There is pangrams for other languages as well, including using accented letters (e.g., á, ç, etc).

I would like to extend this concept from letters to words. Of course books with all the words from a language already exists: dictionaries! And there are also dictionaries of common words.

But what about a prose text containing the most common words (like 300 - 1000 most common words)? Are there any examples of these texts? I guess it would be useful to create the smallest and most coherent text containing these common words.

The value for language learning is having access to a summarized text with all common words - perfect for reviewing basic vocabulary (like 'hot', 'cold', 'boy', 'girl', 'city', 'country', 'sugar', 'salt', and so on).

  • Would your text include each of the most common word once only, or would you allow repetitions? – Arsak Nov 28 '18 at 6:59
  • At least the example sentence repeats letters. – Tommi Nov 28 '18 at 9:02
  • Yes, it is very difficult to surpress duplicate words without producing artificial texts. Words like 'the', 'a', 'and', 'to' will often repeat. – Chaotic Nov 28 '18 at 12:43
  • I'm voting to close this question as off-topic because it is about texts with an unusual linguistic feature (especially if words are not allowed to repeat), not about learning or teaching languages. – Tsundoku Nov 28 '18 at 19:00
  • @ChristopheStrobbe I've added to the question what I think would be useful for the language learner.
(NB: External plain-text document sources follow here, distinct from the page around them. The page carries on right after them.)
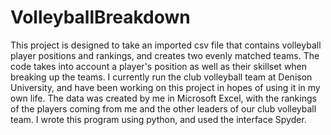 # VolleyballBreakdown

This project is designed to take an imported csv file that contains volleyball player positions and rankings, and creates two evenly matched teams.
The code takes into account a player's position as well as their skillset when breaking up the teams. I currently run the club volleyball team at Denison University, and have been working on this project in hopes of using it in my own life. The data was created by me in Microsoft Excel, with the rankings of the players coming from me and the other leaders of our club volleyball team. I wrote this program using python, and used the interface Spyder. 
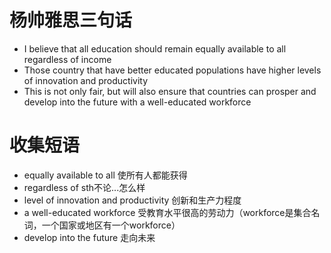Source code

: # 杨帅雅思三句话
- I believe that all education should remain equally available to all regardless of income
- Those country that have better educated populations have higher levels of innovation and productivity
- This is not only fair, but will also ensure that countries can prosper and develop into the future with a well-educated workforce

# 收集短语
- equally available to all 使所有人都能获得
- regardless of sth不论...怎么样
- level of innovation and productivity 创新和生产力程度
- a well-educated workforce 受教育水平很高的劳动力（workforce是集合名词，一个国家或地区有一个workforce）
- develop into the future 走向未来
In fact, I'm trying to produce this kind of summarized texts myself. – Chaotic Nov 28 '18 at 20:24

Formal answer -from scientific point of view

This question is difficult to answer because (depending on criteria) such texts may not exist or after relaxing the criteria any random text could match.

You can perform a research and discover some covariance between length of the source text and some metrics like amount of total unique words, amount of "common words" chosen from arbitrary prepared list etc.. (I believe the Zipf's law plays a big role here)

What would you probably be interested in, could be text corpora for a given language. Corpus is basically a set of exemplary texts from various domains, useful for researches like mentioned before.

List of text corpora from Wikipedia

Some of corpora allow you to search texts depending on their size. You can choose short texts for instance.

Another hints -mainly personal opinion

If you are looking for some texts, you can try to categorize list of your vocabulary for practicing depending on subject, for instance:

  • Animal names -Fairy tales for small children. (But take care -it can be a trap. Some of them can be written using surprisingly difficult language)
  • Vegetables, fruits -Recipes.
  • Buildings and facilities -Tourist guides. Police incident reports from newspapers.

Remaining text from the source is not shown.